The answer should consist of the full listing below, repeated exactly and free of pictures.

### Data listing

________________________

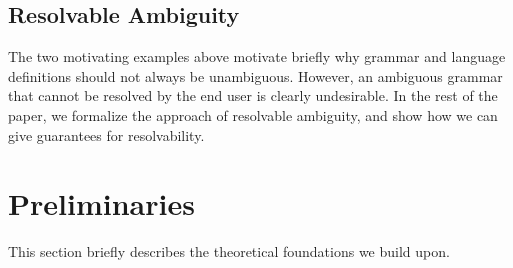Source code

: \documentclass[acmsmall,review,anonymous]{acmart}\settopmatter{printfolios=true,printccs=false,printacmref=false}
\begin{document}



\subsection{Resolvable Ambiguity}
The two motivating examples above motivate briefly why grammar
and language definitions should not always be unambiguous. However, an
ambiguous grammar that cannot be resolved by the end user is clearly
undesirable. In the rest of the paper, we formalize the approach of
resolvable ambiguity, and show how we can give guarantees for
resolvability.




\section{Preliminaries}
\label{sec:prel}

This section briefly describes the theoretical foundations we build upon.

\end{document}
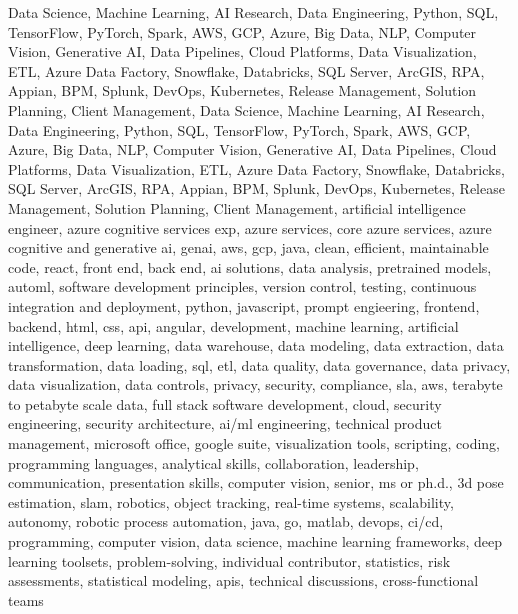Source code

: \documentclass{resume} %
\begin{document}

\newcommand\myfontsize{\fontsize{0.1pt}{0.1pt}\selectfont} \myfontsize \color{white}
Data Science, Machine Learning, AI Research, Data Engineering, Python, SQL, TensorFlow, PyTorch, Spark, AWS, GCP, Azure, Big Data, NLP, Computer Vision, Generative AI, Data Pipelines, Cloud Platforms, Data Visualization, ETL, Azure Data Factory, Snowflake, Databricks, SQL Server, ArcGIS, RPA, Appian, BPM, Splunk, DevOps, Kubernetes, Release Management, Solution Planning, Client Management, Data Science, Machine Learning, AI Research, Data Engineering, Python, SQL, TensorFlow, PyTorch, Spark, AWS, GCP, Azure, Big Data, NLP, Computer Vision, Generative AI, Data Pipelines, Cloud Platforms, Data Visualization, ETL, Azure Data Factory, Snowflake, Databricks, SQL Server, ArcGIS, RPA, Appian, BPM, Splunk, DevOps, Kubernetes, Release Management, Solution Planning, Client Management, {artificial intelligence engineer, azure cognitive services exp, azure services, core azure services, azure cognitive and generative ai, genai, aws,  gcp, java, clean, efficient, maintainable code, react, front end, back end, ai solutions, data analysis, pretrained models, automl, software development principles, version control, testing, continuous integration and deployment, python, javascript, prompt engieering, frontend, backend, html, css, api, angular, development, machine learning, artificial intelligence, deep learning, data warehouse, data modeling, data extraction, data transformation, data loading, sql, etl, data quality, data governance, data privacy, data visualization, data controls, privacy, security, compliance, sla, aws, terabyte to petabyte scale data, full stack software development, cloud, security engineering, security architecture, ai/ml engineering, technical product management, microsoft office, google suite, visualization tools, scripting, coding, programming languages, analytical skills, collaboration, leadership, communication, presentation skills, computer vision, senior, ms or ph.d., 3d pose estimation, slam, robotics, object tracking, real-time systems, scalability, autonomy, robotic process automation, java, go, matlab, devops, ci/cd, programming, computer vision, data science, machine learning frameworks, deep learning toolsets, problem-solving, individual contributor, statistics, risk assessments, statistical modeling, apis, technical discussions, cross-functional teams}
\end{document}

________________________

### Response to the task
Source code

: \documentclass[acmsmall,review,anonymous]{acmart}\settopmatter{printfolios=true,printccs=false,printacmref=false}
\begin{document}



\subsection{Resolvable Ambiguity}
The two motivating examples above motivate briefly why grammar
and language definitions should not always be unambiguous. However, an
ambiguous grammar that cannot be resolved by the end user is clearly
undesirable. In the rest of the paper, we formalize the approach of
resolvable ambiguity, and show how we can give guarantees for
resolvability.




\section{Preliminaries}
\label{sec:prel}

This section briefly describes the theoretical foundations we build upon.

\end{document}
Source code

: \documentclass{resume} %
\begin{document}

\newcommand\myfontsize{\fontsize{0.1pt}{0.1pt}\selectfont} \myfontsize \color{white}
Data Science, Machine Learning, AI Research, Data Engineering, Python, SQL, TensorFlow, PyTorch, Spark, AWS, GCP, Azure, Big Data, NLP, Computer Vision, Generative AI, Data Pipelines, Cloud Platforms, Data Visualization, ETL, Azure Data Factory, Snowflake, Databricks, SQL Server, ArcGIS, RPA, Appian, BPM, Splunk, DevOps, Kubernetes, Release Management, Solution Planning, Client Management, Data Science, Machine Learning, AI Research, Data Engineering, Python, SQL, TensorFlow, PyTorch, Spark, AWS, GCP, Azure, Big Data, NLP, Computer Vision, Generative AI, Data Pipelines, Cloud Platforms, Data Visualization, ETL, Azure Data Factory, Snowflake, Databricks, SQL Server, ArcGIS, RPA, Appian, BPM, Splunk, DevOps, Kubernetes, Release Management, Solution Planning, Client Management, {artificial intelligence engineer, azure cognitive services exp, azure services, core azure services, azure cognitive and generative ai, genai, aws,  gcp, java, clean, efficient, maintainable code, react, front end, back end, ai solutions, data analysis, pretrained models, automl, software development principles, version control, testing, continuous integration and deployment, python, javascript, prompt engieering, frontend, backend, html, css, api, angular, development, machine learning, artificial intelligence, deep learning, data warehouse, data modeling, data extraction, data transformation, data loading, sql, etl, data quality, data governance, data privacy, data visualization, data controls, privacy, security, compliance, sla, aws, terabyte to petabyte scale data, full stack software development, cloud, security engineering, security architecture, ai/ml engineering, technical product management, microsoft office, google suite, visualization tools, scripting, coding, programming languages, analytical skills, collaboration, leadership, communication, presentation skills, computer vision, senior, ms or ph.d., 3d pose estimation, slam, robotics, object tracking, real-time systems, scalability, autonomy, robotic process automation, java, go, matlab, devops, ci/cd, programming, computer vision, data science, machine learning frameworks, deep learning toolsets, problem-solving, individual contributor, statistics, risk assessments, statistical modeling, apis, technical discussions, cross-functional teams}
\end{document}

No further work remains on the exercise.